Alternativa a Firebase Dynamic Links dopo la chiusura

Firebase Dynamic Links è stato dismesso il 25 agosto 2025. Ecco come sostituirlo con smart link brandizzati, app link e fallback controllati.

Smartphone accanto a un laptop per rappresentare deep link mobile, routing app e migrazione smart link

Se nel 2026 stai cercando un'alternativa a Firebase Dynamic Links, il primo passo è separare ciò che ti serve davvero da ciò che il vecchio prodotto metteva nello stesso pacchetto.

Molti team non hanno bisogno di ricostruire un'intera piattaforma di deep linking. Hanno bisogno di tre cose più concrete:

  • una URL HTTPS con dominio del brand
  • routing affidabile per dispositivo
  • fallback puliti per desktop, mobile web e store

Meno team hanno davvero bisogno di deferred deep linking completo o attribuzione mobile post-installazione. Questa distinzione cambia costo, stack e tempi di migrazione.
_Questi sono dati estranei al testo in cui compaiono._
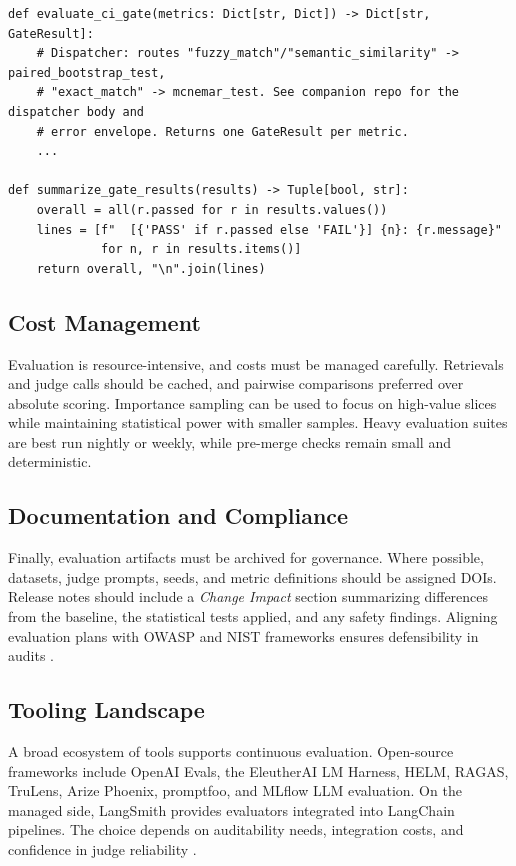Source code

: \begin{codebox}
\begin{verbatim}
def evaluate_ci_gate(metrics: Dict[str, Dict]) -> Dict[str, GateResult]:
    # Dispatcher: routes "fuzzy_match"/"semantic_similarity" -> paired_bootstrap_test,
    # "exact_match" -> mcnemar_test. See companion repo for the dispatcher body and
    # error envelope. Returns one GateResult per metric.
    ...

def summarize_gate_results(results) -> Tuple[bool, str]:
    overall = all(r.passed for r in results.values())
    lines = [f"  [{'PASS' if r.passed else 'FAIL'}] {n}: {r.message}"
             for n, r in results.items()]
    return overall, "\n".join(lines)
\end{verbatim}
\end{codebox}

\subsection{Cost Management}
Evaluation is resource-intensive, and costs must be managed carefully. Retrievals and judge calls should be cached, and pairwise comparisons preferred over absolute scoring. Importance sampling can be used to focus on high-value slices while maintaining statistical power with smaller samples. Heavy evaluation suites are best run nightly or weekly, while pre-merge checks remain small and deterministic.

\subsection{Documentation and Compliance}
Finally, evaluation artifacts must be archived for governance. Where possible, datasets, judge prompts, seeds, and metric definitions should be assigned DOIs. Release notes should include a \emph{Change Impact} section summarizing differences from the baseline, the statistical tests applied, and any safety findings. Aligning evaluation plans with OWASP and NIST frameworks ensures defensibility in audits \cite{owasp_llm,nist_genai_profile}.

\subsection{Tooling Landscape}
A broad ecosystem of tools supports continuous evaluation. Open-source frameworks include OpenAI Evals, the EleutherAI LM Harness, HELM, RAGAS, TruLens, Arize Phoenix, promptfoo, and MLflow LLM evaluation. On the managed side, LangSmith provides evaluators integrated into LangChain pipelines. The choice depends on auditability needs, integration costs, and confidence in judge reliability \cite{openai_evals}.  

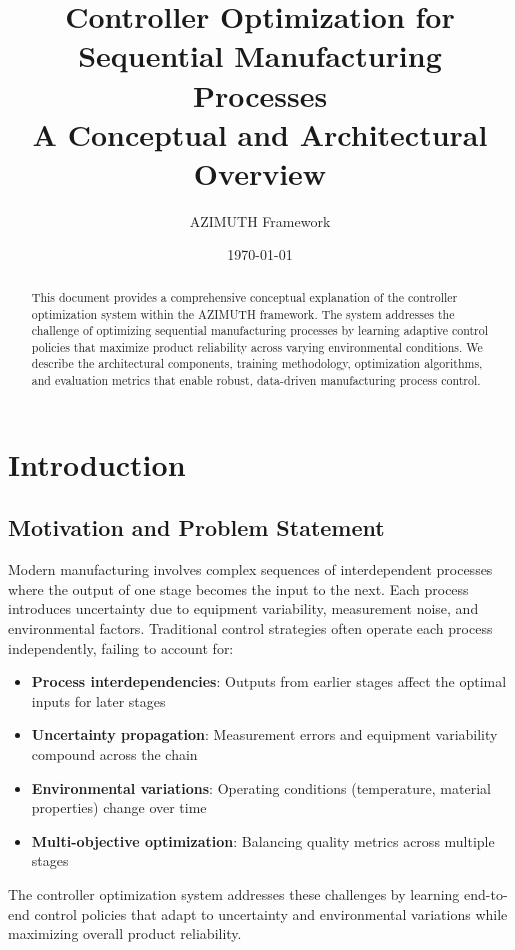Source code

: \documentclass[11pt,a4paper]{article}
\title{\textbf{Controller Optimization for Sequential Manufacturing Processes} \\
\large A Conceptual and Architectural Overview}
\author{AZIMUTH Framework}
\date{\today}
\begin{document}
\maketitle

\begin{abstract}
This document provides a comprehensive conceptual explanation of the controller optimization system within the AZIMUTH framework. The system addresses the challenge of optimizing sequential manufacturing processes by learning adaptive control policies that maximize product reliability across varying environmental conditions. We describe the architectural components, training methodology, optimization algorithms, and evaluation metrics that enable robust, data-driven manufacturing process control.
\end{abstract}

\tableofcontents
\newpage

\section{Introduction}

\subsection{Motivation and Problem Statement}

Modern manufacturing involves complex sequences of interdependent processes where the output of one stage becomes the input to the next. Each process introduces uncertainty due to equipment variability, measurement noise, and environmental factors. Traditional control strategies often operate each process independently, failing to account for:

\begin{itemize}
    \item \textbf{Process interdependencies}: Outputs from earlier stages affect the optimal inputs for later stages
    \item \textbf{Uncertainty propagation}: Measurement errors and equipment variability compound across the chain
    \item \textbf{Environmental variations}: Operating conditions (temperature, material properties) change over time
    \item \textbf{Multi-objective optimization}: Balancing quality metrics across multiple stages
\end{itemize}

The controller optimization system addresses these challenges by learning end-to-end control policies that adapt to uncertainty and environmental variations while maximizing overall product reliability.
\end{document}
Secondo la FAQ ufficiale di Firebase Dynamic Links, Firebase Dynamic Links è stato deprecato e la chiusura era prevista per il 25 agosto 2025. Se campagne, QR code, onboarding mobile o link di referral dipendevano ancora da quelle URL, ora conviene ricostruire il livello dei link con primitive stabili: domini personalizzati, redirect HTTP, file di associazione app nativi e destinazioni fallback esplicite.

Se questa sostituzione fa parte di una migrazione più ampia del sito o del dominio, tieni aperta anche la checklist redirect per migrazioni sito. Gli errori sono spesso gli stessi: inventario incompleto e fallback non documentati.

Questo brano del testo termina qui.